# Elimination of all but 24 Categorical Syllogisms as Invalid

## Theorem

Of the $256$ different types of categorical syllogism, all but $24$ can be identified as invalid.

These are the $24$ patterns which may still be valid:

$\begin{array}{rl} \text{I} & AAA \\ \text{I} & AII \\ \text{I} & EAE \\ \text{I} & EIO \\ \text{I} & AAI \\ \text{I} & EAO \\ \end{array} \qquad \begin{array}{rl} \text{II} & EAE \\ \text{II} & AEE \\ \text{II} & AOO \\ \text{II} & EIO \\ \text{II} & EAO \\ \text{II} & AEO \\ \end{array} \qquad \begin{array}{rl} \text{III} & AAI \\ \text{III} & AII \\ \text{III} & IAI \\ \text{III} & EAO \\ \text{III} & EIO \\ \text{III} & OAO \\ \end{array} \qquad \begin{array}{rl} \text{IV} & AAI \\ \text{IV} & AEE \\ \text{IV} & EAO \\ \text{IV} & EIO \\ \text{IV} & IAI \\ \text{IV} & AEO \\ \end{array}$

## Proof

From Elimination of all but 48 Categorical Syllogisms as Invalid there are $12$ possible patterns of categorical syllogism per figure:

$\begin{array}{cccccc} AAA & AAI & AEE & AEO & AII & AOO \\ EAE & EAO & EIO & IAI & IEO & OAO \\ \end{array}$

### Figure $\text I$

Consider Figure $\text I$:

 Major Premise: $\map {\mathbf \Phi_1} {M, P}$ Minor Premise: $\map {\mathbf \Phi_2} {S, M}$ Conclusion: $\map {\mathbf \Phi_3} {S, P}$

$AEE$, $AEO$, $AOO$ and $IEO$

can be eliminated as they all have a negative minor premise, and:

$IAI$ and $OAO$

can be eliminated as they all have a particular major premise.

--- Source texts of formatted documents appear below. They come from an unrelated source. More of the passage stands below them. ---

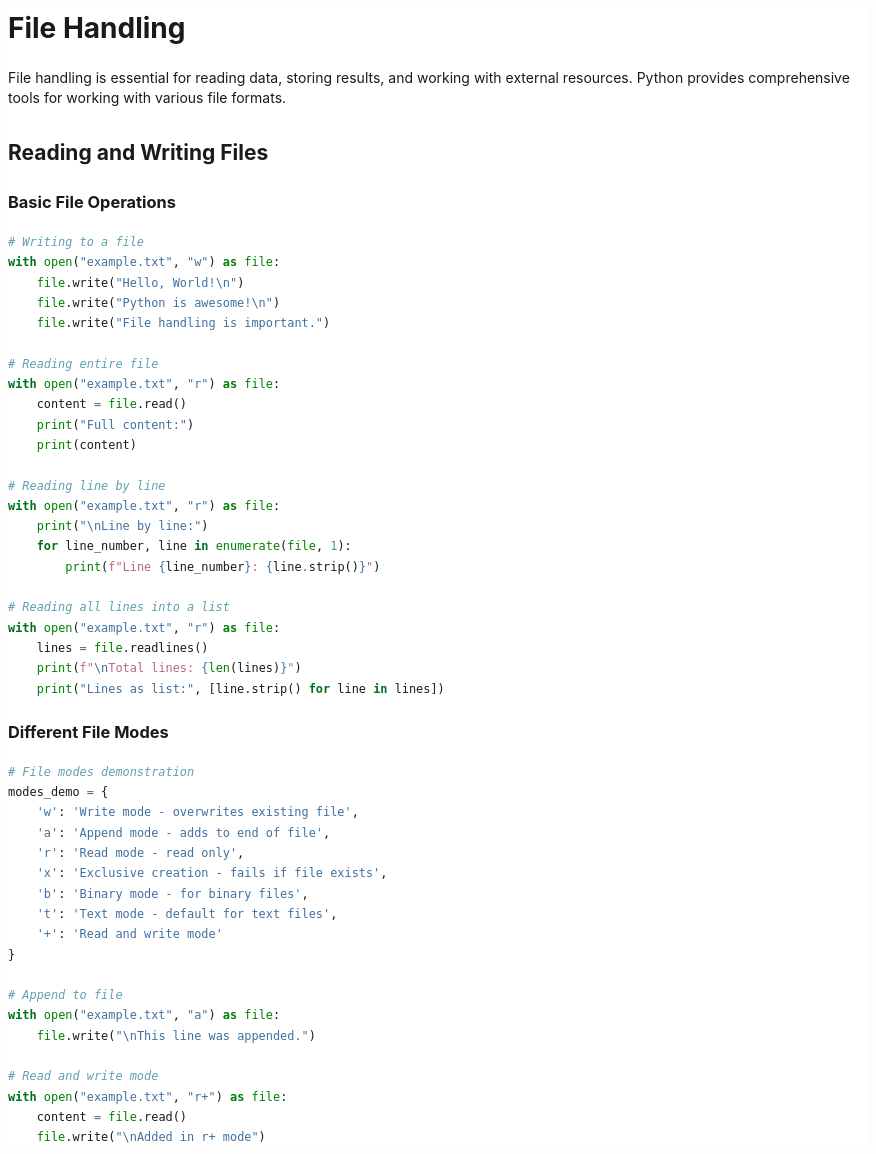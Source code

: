 # File Handling

File handling is essential for reading data, storing results, and working with external resources. Python provides comprehensive tools for working with various file formats.

## Reading and Writing Files

### Basic File Operations

```python
# Writing to a file
with open("example.txt", "w") as file:
    file.write("Hello, World!\n")
    file.write("Python is awesome!\n")
    file.write("File handling is important.")

# Reading entire file
with open("example.txt", "r") as file:
    content = file.read()
    print("Full content:")
    print(content)

# Reading line by line
with open("example.txt", "r") as file:
    print("\nLine by line:")
    for line_number, line in enumerate(file, 1):
        print(f"Line {line_number}: {line.strip()}")

# Reading all lines into a list
with open("example.txt", "r") as file:
    lines = file.readlines()
    print(f"\nTotal lines: {len(lines)}")
    print("Lines as list:", [line.strip() for line in lines])
```

### Different File Modes

```python
# File modes demonstration
modes_demo = {
    'w': 'Write mode - overwrites existing file',
    'a': 'Append mode - adds to end of file',
    'r': 'Read mode - read only',
    'x': 'Exclusive creation - fails if file exists',
    'b': 'Binary mode - for binary files',
    't': 'Text mode - default for text files',
    '+': 'Read and write mode'
}

# Append to file
with open("example.txt", "a") as file:
    file.write("\nThis line was appended.")

# Read and write mode
with open("example.txt", "r+") as file:
    content = file.read()
    file.write("\nAdded in r+ mode")
```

Thus the only patterns in Figure $\text I$ that may be valid are:

$\begin{array}{rl} \text{I} & AAA \\ \text{I} & AII \\ \text{I} & EAE \\ \text{I} & EIO \\ \text{I} & AAI \\ \text{I} & EAO \\ \end{array}$

$\Box$

### Figure $\text {II}$

Consider Figure $\text {II}$:

 Major Premise: $\map {\mathbf \Phi_1} {P, M}$ Minor Premise: $\map {\mathbf \Phi_2 } {S, M}$ Conclusion: $\map {\mathbf \Phi_3} {S, P}$

$AAA$, $AAI$, $AII$ and $IAI$

can be eliminated as they all have an affirmative conclusion, and:

$IEO$ and $OAO$

can be eliminated as they all have a particular major premise.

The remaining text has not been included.